Now Universities UK, which represents all universities, and the CBI are to collaborate on an initiative to find out how universities can better serve the economy.
“One of the roles of British universities is to prepare graduates for employment,” said Professor Rick Trainor, Universities UK’s new president, while revealing the joint programme.
That will cheer many in business. The expanded university sector is turning out more graduates than ever before and yet the Association of Graduate Recruiters complained in January that many of its members could not find graduates with the right “soft” skills – those that business says make graduates employable.
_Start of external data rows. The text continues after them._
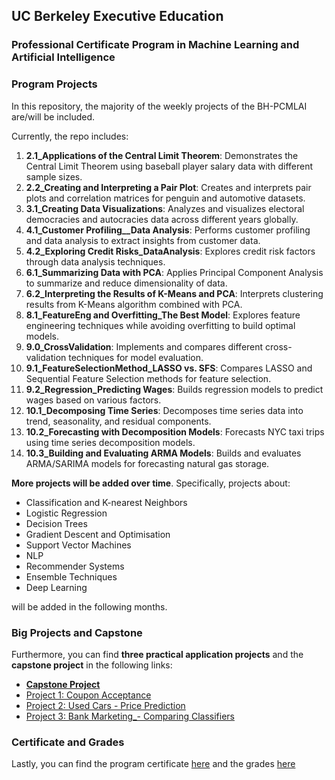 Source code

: ## UC Berkeley Executive Education
### Professional Certificate Program in Machine Learning and Artificial Intelligence
### Program Projects

In this repository, the majority of the weekly projects of the BH-PCMLAI are/will be included.

Currently, the repo includes:
1. **2.1_Applications of the Central Limit Theorem**: Demonstrates the Central Limit Theorem using baseball player salary data with different sample sizes.
2. **2.2_Creating and Interpreting a Pair Plot**: Creates and interprets pair plots and correlation matrices for penguin and automotive datasets.
3. **3.1_Creating Data Visualizations**: Analyzes and visualizes electoral democracies and autocracies data across different years globally.
4. **4.1_Customer Profiling__Data Analysis**: Performs customer profiling and data analysis to extract insights from customer data.
5. **4.2_Exploring Credit Risks_DataAnalysis**: Explores credit risk factors through data analysis techniques.
6. **6.1_Summarizing Data with PCA**: Applies Principal Component Analysis to summarize and reduce dimensionality of data.
7. **6.2_Interpreting the Results of K-Means and PCA**: Interprets clustering results from K-Means algorithm combined with PCA.
8. **8.1_FeatureEng and Overfitting_The Best Model**: Explores feature engineering techniques while avoiding overfitting to build optimal models.
9. **9.0_CrossValidation**: Implements and compares different cross-validation techniques for model evaluation.
10. **9.1_FeatureSelectionMethod_LASSO vs. SFS**: Compares LASSO and Sequential Feature Selection methods for feature selection.
11. **9.2_Regression_Predicting Wages**: Builds regression models to predict wages based on various factors.
12. **10.1_Decomposing Time Series**: Decomposes time series data into trend, seasonality, and residual components.
13. **10.2_Forecasting with Decomposition Models**: Forecasts NYC taxi trips using time series decomposition models.
14. **10.3_Building and Evaluating ARMA Models**: Builds and evaluates ARMA/SARIMA models for forecasting natural gas storage.

**More projects will be added over time**. Specifically, projects about:
- Classification and K-nearest Neighbors
- Logistic Regression
- Decision Trees
- Gradient Descent and Optimisation
- Support Vector Machines
- NLP
- Recommender Systems
- Ensemble Techniques
- Deep Learning

will be added in the following months.

### Big Projects and Capstone

Furthermore, you can find **three practical application projects** and the **capstone project** in the following links:
- [**Capstone Project**](https://github.com/vtsou359/Credit_Score_Classification_Project)
- [Project 1: Coupon Acceptance](https://github.com/vtsou359/CouponAcceptance)
- [Project 2: Used Cars - Price Prediction]()
- [Project 3: Bank Marketing_- Comparing Classifiers](https://github.com/vtsou359/BankMarketing_ComparingClassifiers)

### Certificate and Grades

Lastly, you can find the program certificate [here](certificate/cert) and the grades [here](certificate/grades)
Meanwhile, industries that rely on recruits with expertise in science, technology, engineering and maths (the so-called Stem subjects) complain that too many young people are avoiding these “harder” subjects.
Gordon Brown may talk Britain up as a real contender against the emerging Indian and Chinese economies, but industry warns that we risk being knocked into an economic corner because our education system is not producing enough people with the right skills.
Richard Wainer, the CBI’s principal policy adviser on education and skills, points to a new survey for proof of a very dissatisfied business community.
The survey of CBI member firms found that more than half of employers were dissatisfied with school leavers’ literacy, numeracy and “employability” skills (such as team working and problem solving) and that just over a quarter felt the same about graduates.
One of the disappointed employers, Sir Terry Leahy, chief executive of Tesco, told a CBI summit on skills last week that Tesco would improve the quality of its training but would not “act as a bandage or a sticking plaster for the failures of some parts of our education system”.
Nine out of ten employers in the CBI survey thought the government’s first priority should be ensuring that school leavers had basic skills, and one third said another top priority ought to be increasing the number of Stem graduates. “Only in the Stem subjects are employers interested in the quantity of graduates,” said Wainer. “In every other subject, the concern is quality.”
Trainor, while believing that universities are already turning out good graduates with a lot to offer employers and the economy, admits that there is always room for improvement.
“Each generation brings a different set of skills than the one that went before,” said Trainor. “This generation, for example, offers good IT, verbal expression and creativity skills. Our graduates don’t always get enough credit, and sometimes a nostalgia factor creeps in.”
He said that every generation felt that the one that followed was deficient in some way.
Wainer does not argue that today’s graduates are necessarily of a lower quality than previous generations. But he does say that global economic competition requires higher skills.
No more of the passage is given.